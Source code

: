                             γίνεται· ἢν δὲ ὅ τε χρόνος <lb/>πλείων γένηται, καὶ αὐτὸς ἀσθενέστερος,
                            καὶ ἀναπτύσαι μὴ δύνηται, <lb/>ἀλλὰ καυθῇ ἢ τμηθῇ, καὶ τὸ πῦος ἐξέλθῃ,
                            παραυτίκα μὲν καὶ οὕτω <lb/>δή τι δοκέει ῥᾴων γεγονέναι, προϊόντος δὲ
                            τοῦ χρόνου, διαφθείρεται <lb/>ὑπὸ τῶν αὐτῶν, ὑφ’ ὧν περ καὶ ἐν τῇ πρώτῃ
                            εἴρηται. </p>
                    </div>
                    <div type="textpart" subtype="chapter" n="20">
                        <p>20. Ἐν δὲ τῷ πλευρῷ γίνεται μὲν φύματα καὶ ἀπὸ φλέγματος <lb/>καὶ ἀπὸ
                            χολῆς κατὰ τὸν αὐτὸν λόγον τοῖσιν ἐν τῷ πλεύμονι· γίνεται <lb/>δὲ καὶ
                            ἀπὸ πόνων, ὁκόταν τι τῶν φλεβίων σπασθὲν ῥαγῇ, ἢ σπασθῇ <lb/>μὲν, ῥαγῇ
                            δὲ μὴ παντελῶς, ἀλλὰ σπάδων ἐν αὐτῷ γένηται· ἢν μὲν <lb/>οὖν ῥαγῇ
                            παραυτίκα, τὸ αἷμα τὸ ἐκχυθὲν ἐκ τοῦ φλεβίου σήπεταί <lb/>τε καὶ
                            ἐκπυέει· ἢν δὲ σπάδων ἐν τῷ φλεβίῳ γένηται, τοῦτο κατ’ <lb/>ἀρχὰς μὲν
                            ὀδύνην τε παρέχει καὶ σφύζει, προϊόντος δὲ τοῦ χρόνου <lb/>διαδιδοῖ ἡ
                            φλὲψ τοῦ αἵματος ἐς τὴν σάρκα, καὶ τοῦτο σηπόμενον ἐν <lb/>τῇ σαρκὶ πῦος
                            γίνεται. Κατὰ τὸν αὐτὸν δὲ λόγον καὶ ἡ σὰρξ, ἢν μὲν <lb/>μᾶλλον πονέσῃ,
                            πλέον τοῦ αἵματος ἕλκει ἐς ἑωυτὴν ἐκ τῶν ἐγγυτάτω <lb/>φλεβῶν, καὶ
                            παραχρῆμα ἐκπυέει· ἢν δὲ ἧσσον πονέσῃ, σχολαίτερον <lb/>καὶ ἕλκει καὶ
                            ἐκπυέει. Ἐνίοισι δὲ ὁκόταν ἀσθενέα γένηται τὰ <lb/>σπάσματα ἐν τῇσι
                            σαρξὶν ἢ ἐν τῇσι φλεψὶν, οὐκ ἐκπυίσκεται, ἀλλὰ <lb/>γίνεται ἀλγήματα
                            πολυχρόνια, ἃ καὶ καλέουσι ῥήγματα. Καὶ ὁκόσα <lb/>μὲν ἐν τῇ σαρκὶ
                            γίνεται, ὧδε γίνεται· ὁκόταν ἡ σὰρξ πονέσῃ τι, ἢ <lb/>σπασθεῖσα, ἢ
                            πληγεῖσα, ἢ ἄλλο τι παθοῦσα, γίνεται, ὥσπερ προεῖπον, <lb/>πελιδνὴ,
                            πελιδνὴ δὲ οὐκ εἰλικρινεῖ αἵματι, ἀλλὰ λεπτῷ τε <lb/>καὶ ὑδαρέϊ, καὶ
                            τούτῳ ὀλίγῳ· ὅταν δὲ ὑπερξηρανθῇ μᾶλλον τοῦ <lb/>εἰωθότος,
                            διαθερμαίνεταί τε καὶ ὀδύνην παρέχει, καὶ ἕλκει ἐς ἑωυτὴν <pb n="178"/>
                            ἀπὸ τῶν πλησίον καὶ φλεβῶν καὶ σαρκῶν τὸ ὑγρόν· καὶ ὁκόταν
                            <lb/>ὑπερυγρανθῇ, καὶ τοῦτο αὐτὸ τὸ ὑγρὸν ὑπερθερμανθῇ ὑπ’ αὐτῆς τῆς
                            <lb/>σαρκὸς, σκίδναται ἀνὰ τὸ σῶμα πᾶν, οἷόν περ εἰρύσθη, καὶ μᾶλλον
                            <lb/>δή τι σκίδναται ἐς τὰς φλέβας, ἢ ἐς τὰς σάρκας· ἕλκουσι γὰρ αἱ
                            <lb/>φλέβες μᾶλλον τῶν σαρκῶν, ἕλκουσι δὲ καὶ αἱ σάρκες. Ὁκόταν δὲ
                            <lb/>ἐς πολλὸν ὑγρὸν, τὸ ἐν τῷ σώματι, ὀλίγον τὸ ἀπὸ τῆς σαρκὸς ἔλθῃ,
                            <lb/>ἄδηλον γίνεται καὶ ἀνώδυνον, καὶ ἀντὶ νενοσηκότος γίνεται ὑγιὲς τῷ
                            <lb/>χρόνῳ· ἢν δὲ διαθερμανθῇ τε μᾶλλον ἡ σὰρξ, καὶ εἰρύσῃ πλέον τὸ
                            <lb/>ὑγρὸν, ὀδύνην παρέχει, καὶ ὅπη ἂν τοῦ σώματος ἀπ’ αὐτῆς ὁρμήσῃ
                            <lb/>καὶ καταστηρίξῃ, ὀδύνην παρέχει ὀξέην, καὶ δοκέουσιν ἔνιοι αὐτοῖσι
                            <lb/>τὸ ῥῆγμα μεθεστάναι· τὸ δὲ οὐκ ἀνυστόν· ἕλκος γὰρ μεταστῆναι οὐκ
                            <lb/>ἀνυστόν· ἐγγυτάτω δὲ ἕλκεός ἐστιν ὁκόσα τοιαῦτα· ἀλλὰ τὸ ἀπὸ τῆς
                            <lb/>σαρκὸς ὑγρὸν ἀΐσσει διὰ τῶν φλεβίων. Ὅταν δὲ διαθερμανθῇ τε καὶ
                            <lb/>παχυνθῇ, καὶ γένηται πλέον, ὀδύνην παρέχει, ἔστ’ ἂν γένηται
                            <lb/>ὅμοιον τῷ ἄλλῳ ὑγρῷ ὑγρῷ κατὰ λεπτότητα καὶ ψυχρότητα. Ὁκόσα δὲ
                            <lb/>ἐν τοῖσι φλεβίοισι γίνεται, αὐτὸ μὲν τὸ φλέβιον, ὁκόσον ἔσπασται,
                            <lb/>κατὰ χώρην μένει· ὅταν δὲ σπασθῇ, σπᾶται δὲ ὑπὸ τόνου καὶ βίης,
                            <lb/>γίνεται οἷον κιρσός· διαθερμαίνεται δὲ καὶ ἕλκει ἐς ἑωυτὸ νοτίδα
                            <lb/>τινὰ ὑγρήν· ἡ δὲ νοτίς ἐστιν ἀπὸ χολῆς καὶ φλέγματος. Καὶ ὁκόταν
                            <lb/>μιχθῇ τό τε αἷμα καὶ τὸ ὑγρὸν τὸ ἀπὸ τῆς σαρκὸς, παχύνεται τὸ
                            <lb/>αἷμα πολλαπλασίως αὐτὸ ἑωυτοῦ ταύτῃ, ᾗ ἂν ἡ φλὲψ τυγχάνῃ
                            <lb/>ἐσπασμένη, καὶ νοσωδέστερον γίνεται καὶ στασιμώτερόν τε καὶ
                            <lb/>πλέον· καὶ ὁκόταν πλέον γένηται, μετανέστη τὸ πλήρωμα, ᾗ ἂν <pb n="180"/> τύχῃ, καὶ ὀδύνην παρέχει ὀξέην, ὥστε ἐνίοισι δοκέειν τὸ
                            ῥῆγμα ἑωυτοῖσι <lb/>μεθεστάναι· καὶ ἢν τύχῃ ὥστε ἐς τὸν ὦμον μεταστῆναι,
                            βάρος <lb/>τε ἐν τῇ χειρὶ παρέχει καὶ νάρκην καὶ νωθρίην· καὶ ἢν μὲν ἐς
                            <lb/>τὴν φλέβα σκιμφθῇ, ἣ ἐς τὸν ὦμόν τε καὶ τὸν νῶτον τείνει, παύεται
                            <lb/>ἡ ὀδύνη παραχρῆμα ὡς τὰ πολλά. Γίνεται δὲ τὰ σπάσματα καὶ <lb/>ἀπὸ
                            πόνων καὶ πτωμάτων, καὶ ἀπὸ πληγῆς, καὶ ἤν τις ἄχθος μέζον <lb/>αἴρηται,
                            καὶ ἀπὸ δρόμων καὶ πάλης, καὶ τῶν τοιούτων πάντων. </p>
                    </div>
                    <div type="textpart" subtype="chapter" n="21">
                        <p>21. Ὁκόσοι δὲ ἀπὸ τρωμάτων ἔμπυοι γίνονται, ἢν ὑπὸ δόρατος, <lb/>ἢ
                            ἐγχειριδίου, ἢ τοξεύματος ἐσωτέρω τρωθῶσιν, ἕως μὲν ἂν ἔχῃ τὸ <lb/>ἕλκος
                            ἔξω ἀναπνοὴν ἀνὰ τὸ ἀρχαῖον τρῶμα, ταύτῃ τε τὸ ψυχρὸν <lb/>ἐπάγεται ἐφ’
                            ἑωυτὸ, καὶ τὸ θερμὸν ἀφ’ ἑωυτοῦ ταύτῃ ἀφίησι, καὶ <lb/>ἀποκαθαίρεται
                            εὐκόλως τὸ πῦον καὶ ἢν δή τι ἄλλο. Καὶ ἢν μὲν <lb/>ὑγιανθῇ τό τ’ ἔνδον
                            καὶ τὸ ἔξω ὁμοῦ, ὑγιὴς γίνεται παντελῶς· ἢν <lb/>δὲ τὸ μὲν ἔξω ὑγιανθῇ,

**What you are asked to do**
What you return must be an exact retyping of the lines above starting at the line with "<lb/>τινὰ ὑγρήν· ἡ" and ending at the line with "<lb/>ἐσπασμένη, καὶ νοσωδέστερον", and nothing besides.

**Response area**
                            <lb/>τινὰ ὑγρήν· ἡ δὲ νοτίς ἐστιν ἀπὸ χολῆς καὶ φλέγματος. Καὶ ὁκόταν
                            <lb/>μιχθῇ τό τε αἷμα καὶ τὸ ὑγρὸν τὸ ἀπὸ τῆς σαρκὸς, παχύνεται τὸ
                            <lb/>αἷμα πολλαπλασίως αὐτὸ ἑωυτοῦ ταύτῃ, ᾗ ἂν ἡ φλὲψ τυγχάνῃ
                            <lb/>ἐσπασμένη, καὶ νοσωδέστερον γίνεται καὶ στασιμώτερόν τε καὶ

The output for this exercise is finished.